The landscape of India’s furniture industry is currently experiencing a transformative phase, presenting a mix of challenges and opportunities. Strategic initiatives, adaptability, technological changes, and global support for developing countries all play a role in shaping the industry’s future. The question of whether India can become a readymade furniture hub depends on its ability to navigate these dimensions strategically for sustained growth and global competitiveness.


“It is necessary to create a unified platform for exports and procurement of furniture. The government should also consider giving incentives to indigenous manufacturers and build robust communication platforms to enhance awareness and promote the sector.” 

Vijai Subramaniam Founder & Chairman, Royaloak Furniture



Addressing challenges and leveraging opportunities are central to India’s vision of becoming a global hub for ready-made furniture. Sonakshi Taneja, Co-Founder of Dimensions and Vijai Subramaniam, Founder & Chairman, Royaloak Furniture collectively identifies challenges such as ensuring consistent quality standards, addressing logistical complexities, and overcoming global competition. However, opportunities lie in leveraging skilled craftsmanship, adopting efficient manufacturing processes, and capitalizing on the growing demand for diverse and affordable furniture options. Strategic partnerships, technological integration, and sustainable practices are seen as crucial for overcoming challenges and positioning India as a competitive force in the international ready-made furniture market.

Neetii Maacker, Co-Founder, The Homemakers insights provide a nuanced perspective on challenges and opportunities within the Indian furniture industry. She emphasizes that apart from building a proficient workforce and a seamless integration with modern manufacturing tools and techniques, the importance of adhering to global quality standards is the need of the hour. Challenges arising from the unorganized nature of the industry and the lack of strong industry representation is also a reason to worry about. However, she also acknowledges India’s growing reputation globally, propelled by government initiatives such as “Make in India,” “Skill India,” and “Atmanirbhar Bharat.”

Ashish Jain, Director at Madewithspin points out that despite improvements since 2014, addressing a spectrum of challenges in the furniture industry remains crucial. The supply scene, though progressing, is still at a nascent stage compared to other countries. High raw material costs and concerns about their quality persist in India, leading manufacturers to source materials from countries like China and Taiwan to offer cost benefits to end-users. Jain underscores the stringent quality protocols abroad, where there’s no room for error, highlighting the need to follow a standardized benchmark for quality in India. He advocates for manufacturers to prioritize quality as a key aspect of their product portfolio to meet international standards.

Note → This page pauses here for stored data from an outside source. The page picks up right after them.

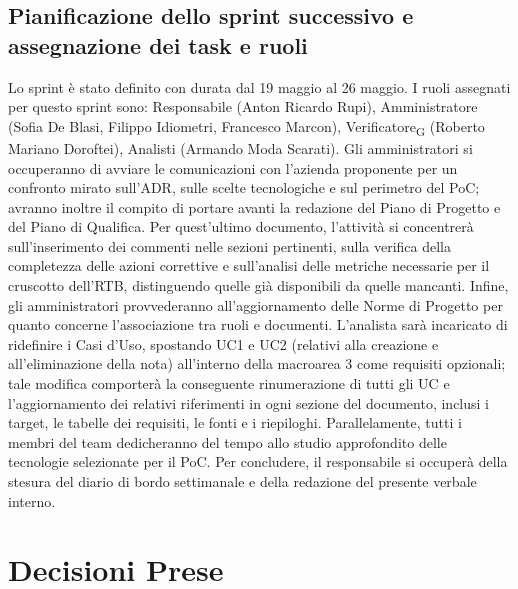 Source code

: \subsection{Pianificazione dello sprint successivo e assegnazione dei task e ruoli}
Lo sprint è stato definito con durata dal 19 maggio al 26 maggio. I ruoli assegnati per questo sprint sono: 
Responsabile (Anton Ricardo Rupi), Amministratore (Sofia De Blasi, Filippo Idiometri, Francesco Marcon), Verificatore\textsubscript{G} (Roberto Mariano Doroftei), 
Analisti (Armando Moda Scarati).
Gli amministratori si occuperanno di avviare le comunicazioni con l'azienda proponente per un confronto mirato sull'ADR, sulle scelte tecnologiche e sul perimetro del PoC; 
avranno inoltre il compito di portare avanti la redazione del Piano di Progetto e del Piano di Qualifica. Per quest'ultimo documento, l'attività si concentrerà sull'inserimento 
dei commenti nelle sezioni pertinenti, sulla verifica della completezza delle azioni correttive e sull'analisi delle metriche necessarie per il cruscotto dell'RTB, distinguendo 
quelle già disponibili da quelle mancanti. Infine, gli amministratori provvederanno all'aggiornamento delle Norme di Progetto per quanto concerne l'associazione tra ruoli e documenti. 
L'analista sarà incaricato di ridefinire i Casi d'Uso, spostando UC1 e UC2 (relativi alla creazione e all'eliminazione della nota) all'interno della macroarea 3 come requisiti opzionali; 
tale modifica comporterà la conseguente rinumerazione di tutti gli UC e l'aggiornamento dei relativi riferimenti in ogni sezione del documento, inclusi i target, le tabelle dei requisiti, le fonti e i riepiloghi. 
Parallelamente, tutti i membri del team dedicheranno del tempo allo studio approfondito delle tecnologie selezionate per il PoC. Per concludere, il responsabile si occuperà della stesura del diario di bordo settimanale e della redazione del presente verbale interno.

\section{Decisioni Prese}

Speaking on the raw material challenge Deepika Goyal, Director, Popcorn Furniture states that in their organization, they actively address this challenge by maintaining a dedicated team of at least three individuals constantly seeking out new suppliers. The surge in demand for raw materials in India has led to delays in procurement, with materials like particle board or MDF board, which used to take one week to obtain, now stretches to 10 to 12, sometimes even 15 days. To address this situation, her company has adopted a prudent approach of dealing with multiple suppliers, ensuring a backup plan in case one supplier faces delays, allowing them to maintain a seamless workflow.

She further adds that logistics pose a significant challenge for them, especially in high-end residential projects where furniture is transported in a knockdown condition and has to be assembled on site. In such cases, ensuring proper handling by logistics companies is paramount, and inadequate packaging can result in damaging pieces. This challenge is further intensified when exporting furniture, making the process considerably more complex.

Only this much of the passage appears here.